▸ **Data**
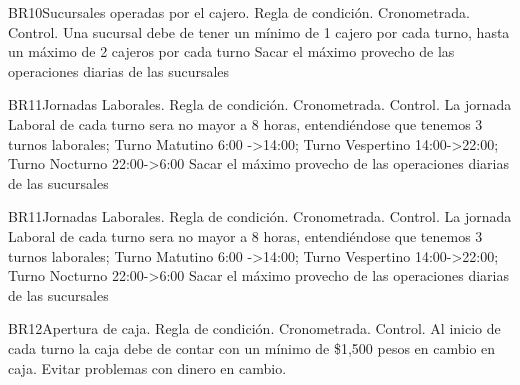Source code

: \begin{BussinesRule}{BR10}{Sucursales operadas por el cajero.}
	\BRitem[Tipo:] Regla de condición. 
	\BRitem[Clase:] Cronometrada. 
	\BRitem[Nivel:] Control. %
	\BRitem[Descripción:] Una sucursal debe de tener un mínimo de 1 cajero por cada turno, hasta un máximo de 2 cajeros por cada turno
	\BRitem[Motivación:] Sacar el máximo provecho de las operaciones diarias de las sucursales 
\end{BussinesRule}

\begin{BussinesRule}{BR11}{Jornadas Laborales.}
	\BRitem[Tipo:] Regla de condición. 
	\BRitem[Clase:] Cronometrada. 
	\BRitem[Nivel:] Control. %
	\BRitem[Descripción:] La jornada Laboral de cada turno sera no mayor a 8 horas, entendiéndose que tenemos 3 turnos laborales; Turno Matutino 6:00 ->14:00; Turno Vespertino 14:00->22:00; Turno Nocturno 22:00->6:00
	\BRitem[Motivación:] Sacar el máximo provecho de las operaciones diarias de las sucursales 
\end{BussinesRule}


\begin{BussinesRule}{BR11}{Jornadas Laborales.}
	\BRitem[Tipo:] Regla de condición. 
	\BRitem[Clase:] Cronometrada. 
	\BRitem[Nivel:] Control. %
	\BRitem[Descripción:] La jornada Laboral de cada turno sera no mayor a 8 horas, entendiéndose que tenemos 3 turnos laborales; Turno Matutino 6:00 ->14:00; Turno Vespertino 14:00->22:00; Turno Nocturno 22:00->6:00
	\BRitem[Motivación:] Sacar el máximo provecho de las operaciones diarias de las sucursales 
\end{BussinesRule}


\begin{BussinesRule}{BR12}{Apertura de caja.}
	\BRitem[Tipo:] Regla de condición. 
	\BRitem[Clase:] Cronometrada. 
	\BRitem[Nivel:] Control. %
	\BRitem[Descripción:] Al inicio de cada turno la caja debe de contar con un mínimo de \$1,500 pesos en cambio en caja.
	\BRitem[Motivación:] Evitar problemas con dinero en cambio.
\end{BussinesRule}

▸ **Prompt**
Retype the data in full. Images do not go in the copy.

▸ **Reply to the task**
Source code

: \begin{BussinesRule}{BR10}{Sucursales operadas por el cajero.}
	\BRitem[Tipo:] Regla de condición. 
	\BRitem[Clase:] Cronometrada. 
	\BRitem[Nivel:] Control. %
	\BRitem[Descripción:] Una sucursal debe de tener un mínimo de 1 cajero por cada turno, hasta un máximo de 2 cajeros por cada turno
	\BRitem[Motivación:] Sacar el máximo provecho de las operaciones diarias de las sucursales 
\end{BussinesRule}

\begin{BussinesRule}{BR11}{Jornadas Laborales.}
	\BRitem[Tipo:] Regla de condición. 
	\BRitem[Clase:] Cronometrada. 
	\BRitem[Nivel:] Control. %
	\BRitem[Descripción:] La jornada Laboral de cada turno sera no mayor a 8 horas, entendiéndose que tenemos 3 turnos laborales; Turno Matutino 6:00 ->14:00; Turno Vespertino 14:00->22:00; Turno Nocturno 22:00->6:00
	\BRitem[Motivación:] Sacar el máximo provecho de las operaciones diarias de las sucursales 
\end{BussinesRule}


\begin{BussinesRule}{BR11}{Jornadas Laborales.}
	\BRitem[Tipo:] Regla de condición. 
	\BRitem[Clase:] Cronometrada. 
	\BRitem[Nivel:] Control. %
	\BRitem[Descripción:] La jornada Laboral de cada turno sera no mayor a 8 horas, entendiéndose que tenemos 3 turnos laborales; Turno Matutino 6:00 ->14:00; Turno Vespertino 14:00->22:00; Turno Nocturno 22:00->6:00
	\BRitem[Motivación:] Sacar el máximo provecho de las operaciones diarias de las sucursales 
\end{BussinesRule}


\begin{BussinesRule}{BR12}{Apertura de caja.}
	\BRitem[Tipo:] Regla de condición. 
	\BRitem[Clase:] Cronometrada. 
	\BRitem[Nivel:] Control. %
	\BRitem[Descripción:] Al inicio de cada turno la caja debe de contar con un mínimo de \$1,500 pesos en cambio en caja.
	\BRitem[Motivación:] Evitar problemas con dinero en cambio.
\end{BussinesRule}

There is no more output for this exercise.